DCSSにおける「手札」とは、「スキル制に基づいて構築されたキャラがもつ手段」に他ならない。
ゆえに、DCSSにおける「手札」は、自ずと「戦略」による制約を受ける。

極端な話にはなってしまうのだが、真に劣った戦略では、そもそもピンチ時に有効な対処そのものが存在しないということになる。
したがって、ピンチ時の対処能力など鍛えようがない、という結論に達してしまうのだ。

また、育成されたキャラが有効な手札を持っておらず、まともに敵に対処できないとしても、
そもそも消耗物資がその辺に落ちているから、それで対処すればいいという考えもあるかもしれない。

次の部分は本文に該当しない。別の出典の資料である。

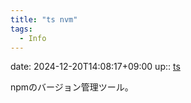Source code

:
 ```yaml
---
title: "ts nvm"
tags:
  - Info
---
```


date: 2024-12-20T14:08:17+09:00
up:: [ts](../Bar/Program/JavaScript%20and%20TypeScript.md)

npmのバージョン管理ツール。

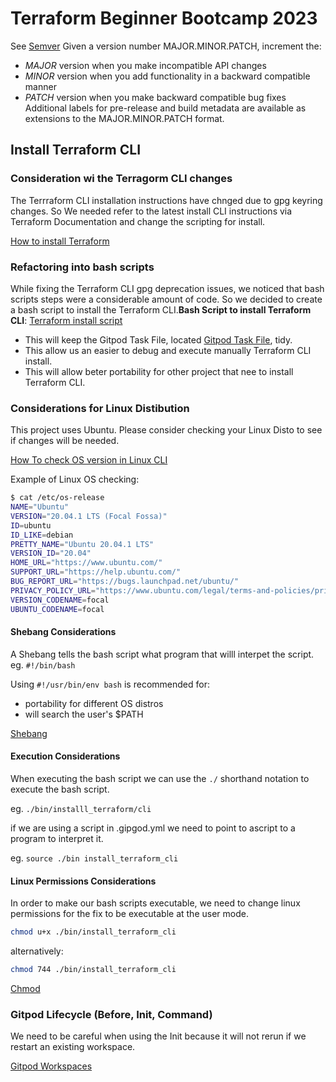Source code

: # Terraform Beginner Bootcamp 2023

See [Semver](https://semver.org)
Given a version number MAJOR.MINOR.PATCH, increment the:

- *MAJOR* version when you make incompatible API changes
- *MINOR* version when you add functionality in a backward compatible manner
- *PATCH* version when you make backward compatible bug fixes
Additional labels for pre-release and build metadata are available as extensions to the MAJOR.MINOR.PATCH format.

## Install Terraform CLI
  
### Consideration wi the Terragorm CLI changes

The Terrraform CLI installation instructions have chnged due to gpg keyring changes.  So We needed refer to the latest install CLI instructions via Terraform Documentation and change the scripting for install.

[How to install Terraform](https://developer.hashicorp.com/terraform/tutorials/aws-get-started/install-cli)

### Refactoring into bash scripts

While fixing the Terraform CLI gpg deprecation issues, we noticed that bash scripts steps were a considerable amount of code. So we decided to create a bash script to install the Terraform CLI.**Bash Script to install Terraform CLI**: [Terraform install script](./bin/install_terraform_cli.sh)

- This will keep the Gitpod Task File, located [Gitpod Task File](.gitpod.yml), tidy.
- This allow us an easier to debug and execute manually Terraform CLI install.
- This will allow beter portability for other project that nee to install Terraform CLI.

### Considerations for Linux Distibution

This project uses Ubuntu. Please consider checking your Linux Disto to see if changes will be needed.

[How To check OS version in Linux CLI](https://www.cyberciti.biz/faq/how-to-check-os-version-in-linux-command-line)

Example of Linux OS checking:

```sh
$ cat /etc/os-release
NAME="Ubuntu"
VERSION="20.04.1 LTS (Focal Fossa)"
ID=ubuntu
ID_LIKE=debian
PRETTY_NAME="Ubuntu 20.04.1 LTS"
VERSION_ID="20.04"
HOME_URL="https://www.ubuntu.com/"
SUPPORT_URL="https://help.ubuntu.com/"
BUG_REPORT_URL="https://bugs.launchpad.net/ubuntu/"
PRIVACY_POLICY_URL="https://www.ubuntu.com/legal/terms-and-policies/privacy-policy"
VERSION_CODENAME=focal
UBUNTU_CODENAME=focal

```

#### Shebang Considerations

A Shebang tells the bash script what program that willl interpet the script. eg. `#!/bin/bash`

Using `#!/usr/bin/env bash` is recommended for:

- portability for different OS distros
- will search the user's $PATH

[Shebang](https://en.wikipedia.org/wiki/Shebang_(Unix))

#### Execution Considerations

When executing the bash script we can use the `./` shorthand notation to execute the bash script.

eg. `./bin/installl_terraform/cli`

if we are using a script in .gipgod.yml we need to point to ascript to a program to interpret it.

eg. `source ./bin install_terraform_cli`

#### Linux Permissions Considerations

In order to make our bash scripts executable, we need to change linux permissions for the fix to be executable at the user mode.

```sh
chmod u+x ./bin/install_terraform_cli
```

alternatively:

```sh
chmod 744 ./bin/install_terraform_cli
```

[Chmod](https://en.wikipedia.org/wiki/Chmod)

### Gitpod Lifecycle (Before, Init, Command)

We need to be careful when using the Init because it will not rerun if we restart an existing workspace.

[Gitpod Workspaces](https://www.gitpod.io/docs/configure/workspaces/tasks)
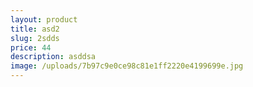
 ```yaml
---
layout: product
title: asd2
slug: 2sdds
price: 44
description: asddsa
image: /uploads/7b97c9e0ce98c81e1ff2220e4199699e.jpg
---
```


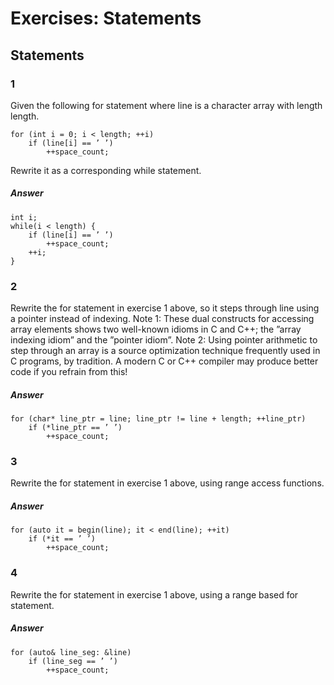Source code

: # Exercises: Statements

## Statements

### 1
Given the following for statement where line is a character array with length length.

```
for (int i = 0; i < length; ++i)
    if (line[i] == ’ ’)
        ++space_count;
```
Rewrite it as a corresponding while statement.

##### Answer
```
int i;
while(i < length) {
    if (line[i] == ’ ’)
        ++space_count;
    ++i;
}
```

### 2
Rewrite the for statement in exercise 1 above, so it steps through line using a pointer instead of
indexing.
Note 1: These dual constructs for accessing array elements shows two well-known idioms in C and C++;
the ”array indexing idiom” and the ”pointer idiom”.
Note 2: Using pointer arithmetic to step through an array is a source optimization technique frequently
used in C programs, by tradition. A modern C or C++ compiler may produce better code if you refrain
from this!

##### Answer
```
for (char* line_ptr = line; line_ptr != line + length; ++line_ptr)
    if (*line_ptr == ’ ’)
        ++space_count;
```

### 3
Rewrite the for statement in exercise 1 above, using range access functions.

##### Answer
```
for (auto it = begin(line); it < end(line); ++it)
    if (*it == ’ ’)
        ++space_count;
```

### 4
Rewrite the for statement in exercise 1 above, using a range based for statement.

##### Answer
```
for (auto& line_seg: &line)
    if (line_seg == ’ ’)
        ++space_count;
```
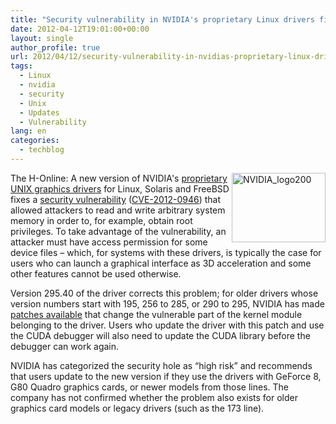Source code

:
 ```yaml
---
title: "Security vulnerability in NVIDIA's proprietary Linux drivers fixed"
date: 2012-04-12T19:01:00+00:00
layout: single
author_profile: true
url: 2012/04/12/security-vulnerability-in-nvidias-proprietary-linux-drivers-fixed/
tags:
  - Linux
  - nvidia
  - security
  - Unix
  - Updates
  - Vulnerability
lang: en
categories: 
  - techblog
---
```

[<img title="NVIDIA_logo200" border="0" alt="NVIDIA_logo200" align="right" src="http://lh5.ggpht.com/-942xaZtdEac/T4cfmI6tD2I/AAAAAAAAFeo/-aybmQ6NL-c/NVIDIA_logo200_thumb%25255B1%25255D.png?imgmax=800" width="150" height="111" />](http://lh6.ggpht.com/-gtXFjG4z3M8/T4cfj6WzceI/AAAAAAAAFeg/4uqTaeWiYlQ/s1600-h/NVIDIA_logo200%25255B3%25255D.png)The H-Online: A new version of NVIDIA's [proprietary UNIX graphics drivers](http://www.nvidia.com/object/unix.html) for Linux, Solaris and FreeBSD fixes a [security vulnerability](http://nvidia.custhelp.com/app/answers/detail/a_id/3109) ([CVE-2012-0946](http://www.cve.mitre.org/cgi-bin/cvename.cgi?name=CVE-2012-0946)) that allowed attackers to read and write arbitrary system memory in order to, for example, obtain root privileges. To take advantage of the vulnerability, an attacker must have access permission for some device files – which, for systems with these drivers, is typically the case for users who can launch a graphical interface as 3D acceleration and some other features cannot be used otherwise. 

Version 295.40 of the driver corrects this problem; for older drivers whose version numbers start with 195, 256 to 285, or 290 to 295, NVIDIA has made [patches available](ftp://download.nvidia.com/XFree86/patches/security/CVE-2012-0946/) that change the vulnerable part of the kernel module belonging to the driver. Users who update the driver with this patch and use the CUDA debugger will also need to update the CUDA library before the debugger can work again. 

NVIDIA has categorized the security hole as “high risk” and recommends that users update to the new version if they use the drivers with GeForce 8, G80 Quadro graphics cards, or newer models from those lines. The company has not confirmed whether the problem also exists for older graphics card models or legacy drivers (such as the 173 line).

だが、DCSSというゲームは、幸か不幸か、消耗物資を上手くやり繰りして対処していく、というゲームバランスにはなっていないのだ……。
優れた戦略のプレイでは物資は余る一方、劣った戦略のプレイでは物資などいくらあっても足りない。
真に劣った戦略で物資を上手くやり繰りしようなどと考えるものなら、すぐに破綻してしまうだろう。

5.「戦略」と「実プレイング」の不可分一体性

結局のところDCSSでは、「実プレイング」を上手くするためにも、「戦略」の構築が極めて重要だ、という結論に達する。
この2つは密接に、そして複雑に関わっている。

どちらか一方が上手くなればもう片方も上手くなる、というような話には帰着できない。
戦略構築が上手くなればなるほど、実プレイングスキルは怪しくなってくる。

一方で、どちらか一方を下手にすればもう片方が上手くなる、というような話にも帰着できない。
下手糞すぎる戦略を組んだところで、実プレイが上手くなるわけではない。
下手糞に限りなく近いが、緻密にプレイすればギリギリ脱出できる、そういう戦略を構築することが求められる。